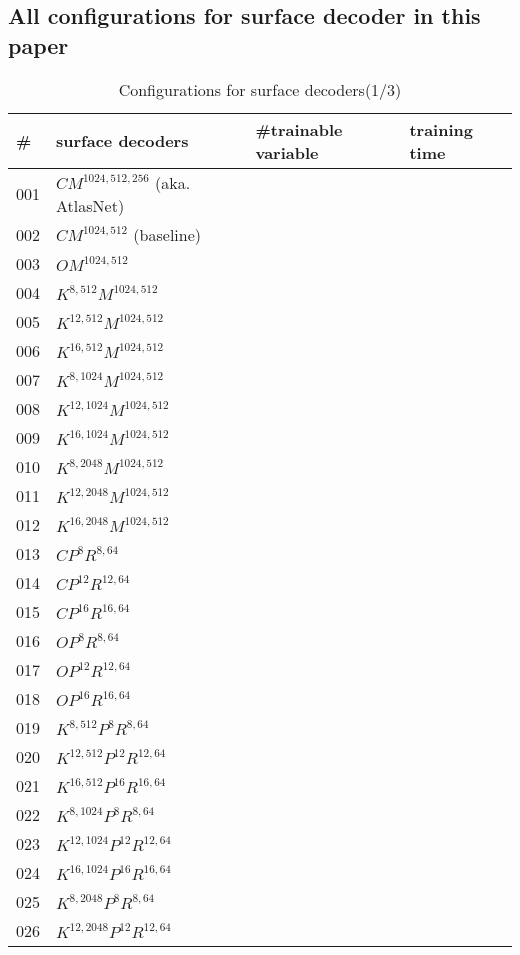 \begin{appendices}
\section{All configurations for surface decoder in this paper}
\begin{table*}
	\caption{Configurations for surface decoders(1/3)}
	\label{tab:surf_dec1}
	\centering
	\begin{tabular}{| l | l | l | l }
		\hline
		\hline
		\#&surface decoders & \#trainable variable & training time \\
		\hline
		001&$CM^{1024,512,256}$ (aka. AtlasNet\cite{atlasnet})&~&~\\
		002&$CM^{1024,512}$ (baseline)&~&~\\
		003&$OM^{1024,512}$ &~&~\\
		004&$K^{8,512}M^{1024,512}$ &~&~\\
		005&$K^{12,512}M^{1024,512}$ &~&~\\
		006&$K^{16,512}M^{1024,512}$ &~&~\\
		007&$K^{8,1024}M^{1024,512}$ &~&~\\
		008&$K^{12,1024}M^{1024,512}$ &~&~\\
		009&$K^{16,1024}M^{1024,512}$ &~&~\\
		010&$K^{8,2048}M^{1024,512}$ &~&~\\
		011&$K^{12,2048}M^{1024,512}$ &~&~\\
		012&$K^{16,2048}M^{1024,512}$ &~&~\\
		013&$CP^8R^{8,64}$ &~&~\\
		014&$CP^{12}R^{12,64}$ &~&~\\
		015&$CP^{16}R^{16,64}$ &~&~\\
		016&$OP^8R^{8,64}$ &~&~\\
		017&$OP^{12}R^{12,64}$ &~&~\\
		018&$OP^{16}R^{16,64}$ &~&~\\
		019&$K^{8,512}P^{8}R^{8,64}$ &~&~\\
		020&$K^{12,512}P^{12}R^{12,64}$ &~&~\\
		021&$K^{16,512}P^{16}R^{16,64}$ &~&~\\
		022&$K^{8,1024}P^{8}R^{8,64}$ &~&~\\
		023&$K^{12,1024}P^{12}R^{12,64}$ &~&~\\
		024&$K^{16,1024}P^{16}R^{16,64}$ &~&~\\
		025&$K^{8,2048}P^{8}R^{8,64}$ &~&~\\
		026&$K^{12,2048}P^{12}R^{12,64}$ &~&~\\

\end{tabular}
\end{table*}
\end{appendices}
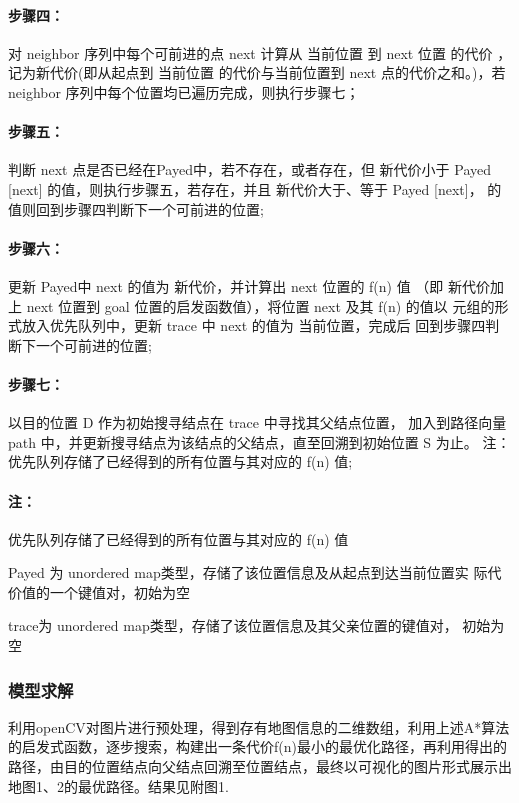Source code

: \documentclass[withoutpreface,bwprint]{cumcmthesis} %
\begin{document}
\paragraph{步骤四：}
对 neighbor 序列中每个可前进的点 next 计算从 当前位置 到 next 位置 的代价 ，记为新代价(即从起点到 当前位置 的代价与当前位置到 next 点的代价之和。)，若 neighbor 序列中每个位置均已遍历完成，则执行步骤七； 

\paragraph{步骤五：}
判断 next 点是否已经在Payed中，若不存在，或者存在，但 新代价小于 Payed [next] 的值，则执行步骤五，若存在，并且 新代价大于、等于 Payed [next]， 的值则回到步骤四判断下一个可前进的位置;

\paragraph{步骤六：}
更新 Payed中 next 的值为 新代价，并计算出 next 位置的 f(n) 值 （即 新代价加上 next 位置到 goal 位置的启发函数值），将位置 next 及其 f(n) 的值以 元组的形式放入优先队列中，更新 trace 中 next 的值为 当前位置，完成后 回到步骤四判断下一个可前进的位置;

\paragraph{步骤七：}
以目的位置 D 作为初始搜寻结点在 trace 中寻找其父结点位置， 加入到路径向量 path 中，并更新搜寻结点为该结点的父结点，直至回溯到初始位置 S 为止。 
注：优先队列存储了已经得到的所有位置与其对应的 f(n) 值;

\paragraph{注：}
优先队列存储了已经得到的所有位置与其对应的 f(n) 值 

\hspace*{1.1cm}
Payed 为 unordered map类型，存储了该位置信息及从起点到达当前位置实 际代价值的一个键值对，初始为空 

\hspace*{1.1cm}
trace为 unordered map类型，存储了该位置信息及其父亲位置的键值对， 初始为空



\subsubsection{模型求解}
利用openCV对图片进行预处理，得到存有地图信息的二维数组，利用上述A*算法的启发式函数，逐步搜索，构建出一条代价f(n)最小的最优化路径，再利用得出的路径，由目的位置结点向父结点回溯至位置结点，最终以可视化的图片形式展示出地图1、2的最优路径。结果见附图1.
\end{document}

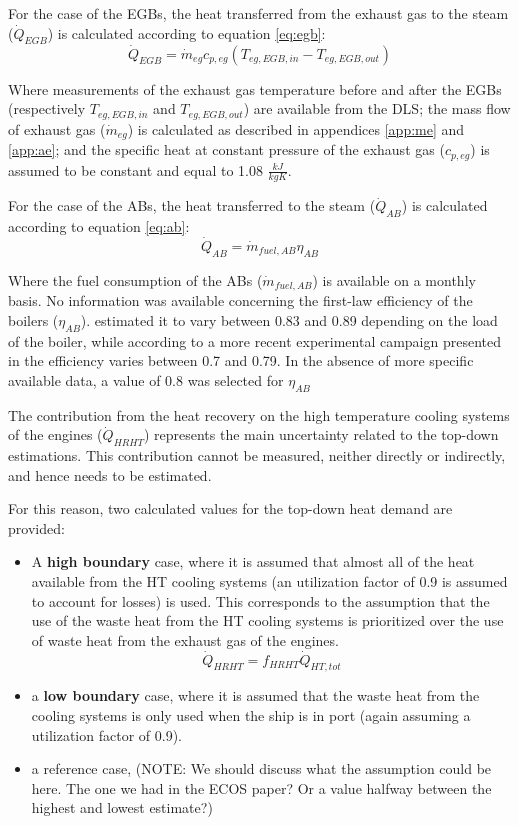 \documentclass[preprint,12pt]{elsarticle}
\begin{document}
For the case of the EGBs, the heat transferred from the exhaust gas to the steam ($\dot{Q}_{EGB}$) is calculated according to equation \ref{eq:egb}:
\begin{equation}
\dot{Q}_{EGB} = \dot{m}_{eg} c_{p,eg} (T_{eg,EGB,in} - T_{eg,EGB,out})
\end{equation}\label{eq:egb}

Where measurements of the exhaust gas temperature before and after the EGBs (respectively $T_{eg,EGB,in}$ and $T_{eg,EGB,out}$) are available from the DLS; the mass flow of exhaust gas ($\dot{m}_{eg}$) is calculated as described in appendices \ref{app:me} and \ref{app:ae}; and the specific heat at constant pressure of the exhaust gas ($c_{p,eg}$) is assumed to be constant and equal to 1.08 $\frac{kJ}{kgK}$.

For the case of the ABs, the heat transferred to the steam ($\dot{Q}_{AB}$) is calculated according to equation \ref{eq:ab}:
\begin{equation}
\dot{Q}_{AB} = \dot{m}_{fuel,AB} \eta_{AB}
\end{equation} \label{eq:ab}

Where the fuel consumption of the ABs ($\dot{m}_{fuel,AB}$) is available on a monthly basis. No information was available concerning the first-law efficiency of the boilers ($ \eta_{AB}$). \cite{Cohen1962} estimated it to vary between 0.83 and 0.89 depending on the load of the boiler, while according to a more recent experimental campaign presented in \cite{Mrzljak2017} the efficiency varies between 0.7 and 0.79. In the absence of more specific available data, a value of 0.8 was selected for $ \eta_{AB}$

The contribution from the heat recovery on the high temperature cooling systems of the engines ($\dot{Q}_{HRHT}$) represents the main uncertainty related to the top-down estimations. This contribution cannot be measured, neither directly or indirectly, and hence needs to be estimated. 

For this reason, two calculated values for the top-down heat demand are provided:
\begin{itemize}
	\item A \textbf{high boundary} case, where it is assumed that almost all of the heat available from the HT cooling systems (an utilization factor of 0.9 is assumed to account for losses) is used. This corresponds to the assumption that the use of the waste heat from the HT cooling systems is prioritized over the use of waste heat from the exhaust gas of the engines.
	\begin{equation}
	\dot{Q}_{HRHT} = f_{HRHT} \dot{Q}_{HT,tot} 
	\end{equation}
	\item a \textbf{low boundary} case, where it is assumed that the waste heat from the cooling systems is only used when the ship is in port (again assuming a utilization factor of 0.9). 
	\item a reference case, (NOTE: We should discuss what the assumption could be here. The one we had in the ECOS paper? Or a value halfway between the highest and lowest estimate?)
\end{itemize}
\end{document}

== == ==

◆ What the task asks ◆
Would you transcribe each of the entries exactly, skipping the pictures?

◆ Written answer ◆
 \begin{appendices}
\section{All configurations for surface decoder in this paper}
\begin{table*}
	\caption{Configurations for surface decoders(1/3)}
	\label{tab:surf_dec1}
	\centering
	\begin{tabular}{| l | l | l | l }
		\hline
		\hline
		\#&surface decoders & \#trainable variable & training time \\
		\hline
		001&$CM^{1024,512,256}$ (aka. AtlasNet\cite{atlasnet})&~&~\\
		002&$CM^{1024,512}$ (baseline)&~&~\\
		003&$OM^{1024,512}$ &~&~\\
		004&$K^{8,512}M^{1024,512}$ &~&~\\
		005&$K^{12,512}M^{1024,512}$ &~&~\\
		006&$K^{16,512}M^{1024,512}$ &~&~\\
		007&$K^{8,1024}M^{1024,512}$ &~&~\\
		008&$K^{12,1024}M^{1024,512}$ &~&~\\
		009&$K^{16,1024}M^{1024,512}$ &~&~\\
		010&$K^{8,2048}M^{1024,512}$ &~&~\\
		011&$K^{12,2048}M^{1024,512}$ &~&~\\
		012&$K^{16,2048}M^{1024,512}$ &~&~\\
		013&$CP^8R^{8,64}$ &~&~\\
		014&$CP^{12}R^{12,64}$ &~&~\\
		015&$CP^{16}R^{16,64}$ &~&~\\
		016&$OP^8R^{8,64}$ &~&~\\
		017&$OP^{12}R^{12,64}$ &~&~\\
		018&$OP^{16}R^{16,64}$ &~&~\\
		019&$K^{8,512}P^{8}R^{8,64}$ &~&~\\
		020&$K^{12,512}P^{12}R^{12,64}$ &~&~\\
		021&$K^{16,512}P^{16}R^{16,64}$ &~&~\\
		022&$K^{8,1024}P^{8}R^{8,64}$ &~&~\\
		023&$K^{12,1024}P^{12}R^{12,64}$ &~&~\\
		024&$K^{16,1024}P^{16}R^{16,64}$ &~&~\\
		025&$K^{8,2048}P^{8}R^{8,64}$ &~&~\\
		026&$K^{12,2048}P^{12}R^{12,64}$ &~&~\\

\end{tabular}
\end{table*}
\end{appendices}
Source code

: \documentclass[withoutpreface,bwprint]{cumcmthesis} %
\begin{document}
\paragraph{步骤四：}
对 neighbor 序列中每个可前进的点 next 计算从 当前位置 到 next 位置 的代价 ，记为新代价(即从起点到 当前位置 的代价与当前位置到 next 点的代价之和。)，若 neighbor 序列中每个位置均已遍历完成，则执行步骤七； 

\paragraph{步骤五：}
判断 next 点是否已经在Payed中，若不存在，或者存在，但 新代价小于 Payed [next] 的值，则执行步骤五，若存在，并且 新代价大于、等于 Payed [next]， 的值则回到步骤四判断下一个可前进的位置;

\paragraph{步骤六：}
更新 Payed中 next 的值为 新代价，并计算出 next 位置的 f(n) 值 （即 新代价加上 next 位置到 goal 位置的启发函数值），将位置 next 及其 f(n) 的值以 元组的形式放入优先队列中，更新 trace 中 next 的值为 当前位置，完成后 回到步骤四判断下一个可前进的位置;

\paragraph{步骤七：}
以目的位置 D 作为初始搜寻结点在 trace 中寻找其父结点位置， 加入到路径向量 path 中，并更新搜寻结点为该结点的父结点，直至回溯到初始位置 S 为止。 
注：优先队列存储了已经得到的所有位置与其对应的 f(n) 值;

\paragraph{注：}
优先队列存储了已经得到的所有位置与其对应的 f(n) 值 

\hspace*{1.1cm}
Payed 为 unordered map类型，存储了该位置信息及从起点到达当前位置实 际代价值的一个键值对，初始为空 

\hspace*{1.1cm}
trace为 unordered map类型，存储了该位置信息及其父亲位置的键值对， 初始为空



\subsubsection{模型求解}
利用openCV对图片进行预处理，得到存有地图信息的二维数组，利用上述A*算法的启发式函数，逐步搜索，构建出一条代价f(n)最小的最优化路径，再利用得出的路径，由目的位置结点向父结点回溯至位置结点，最终以可视化的图片形式展示出地图1、2的最优路径。结果见附图1.
\end{document}

 \documentclass[preprint,12pt]{elsarticle}
\begin{document}
For the case of the EGBs, the heat transferred from the exhaust gas to the steam ($\dot{Q}_{EGB}$) is calculated according to equation \ref{eq:egb}:
\begin{equation}
\dot{Q}_{EGB} = \dot{m}_{eg} c_{p,eg} (T_{eg,EGB,in} - T_{eg,EGB,out})
\end{equation}\label{eq:egb}

Where measurements of the exhaust gas temperature before and after the EGBs (respectively $T_{eg,EGB,in}$ and $T_{eg,EGB,out}$) are available from the DLS; the mass flow of exhaust gas ($\dot{m}_{eg}$) is calculated as described in appendices \ref{app:me} and \ref{app:ae}; and the specific heat at constant pressure of the exhaust gas ($c_{p,eg}$) is assumed to be constant and equal to 1.08 $\frac{kJ}{kgK}$.

For the case of the ABs, the heat transferred to the steam ($\dot{Q}_{AB}$) is calculated according to equation \ref{eq:ab}:
\begin{equation}
\dot{Q}_{AB} = \dot{m}_{fuel,AB} \eta_{AB}
\end{equation} \label{eq:ab}

Where the fuel consumption of the ABs ($\dot{m}_{fuel,AB}$) is available on a monthly basis. No information was available concerning the first-law efficiency of the boilers ($ \eta_{AB}$). \cite{Cohen1962} estimated it to vary between 0.83 and 0.89 depending on the load of the boiler, while according to a more recent experimental campaign presented in \cite{Mrzljak2017} the efficiency varies between 0.7 and 0.79. In the absence of more specific available data, a value of 0.8 was selected for $ \eta_{AB}$

The contribution from the heat recovery on the high temperature cooling systems of the engines ($\dot{Q}_{HRHT}$) represents the main uncertainty related to the top-down estimations. This contribution cannot be measured, neither directly or indirectly, and hence needs to be estimated. 

For this reason, two calculated values for the top-down heat demand are provided:
\begin{itemize}
	\item A \textbf{high boundary} case, where it is assumed that almost all of the heat available from the HT cooling systems (an utilization factor of 0.9 is assumed to account for losses) is used. This corresponds to the assumption that the use of the waste heat from the HT cooling systems is prioritized over the use of waste heat from the exhaust gas of the engines.
	\begin{equation}
	\dot{Q}_{HRHT} = f_{HRHT} \dot{Q}_{HT,tot} 
	\end{equation}
	\item a \textbf{low boundary} case, where it is assumed that the waste heat from the cooling systems is only used when the ship is in port (again assuming a utilization factor of 0.9). 
	\item a reference case, (NOTE: We should discuss what the assumption could be here. The one we had in the ECOS paper? Or a value halfway between the highest and lowest estimate?)
\end{itemize}
\end{document}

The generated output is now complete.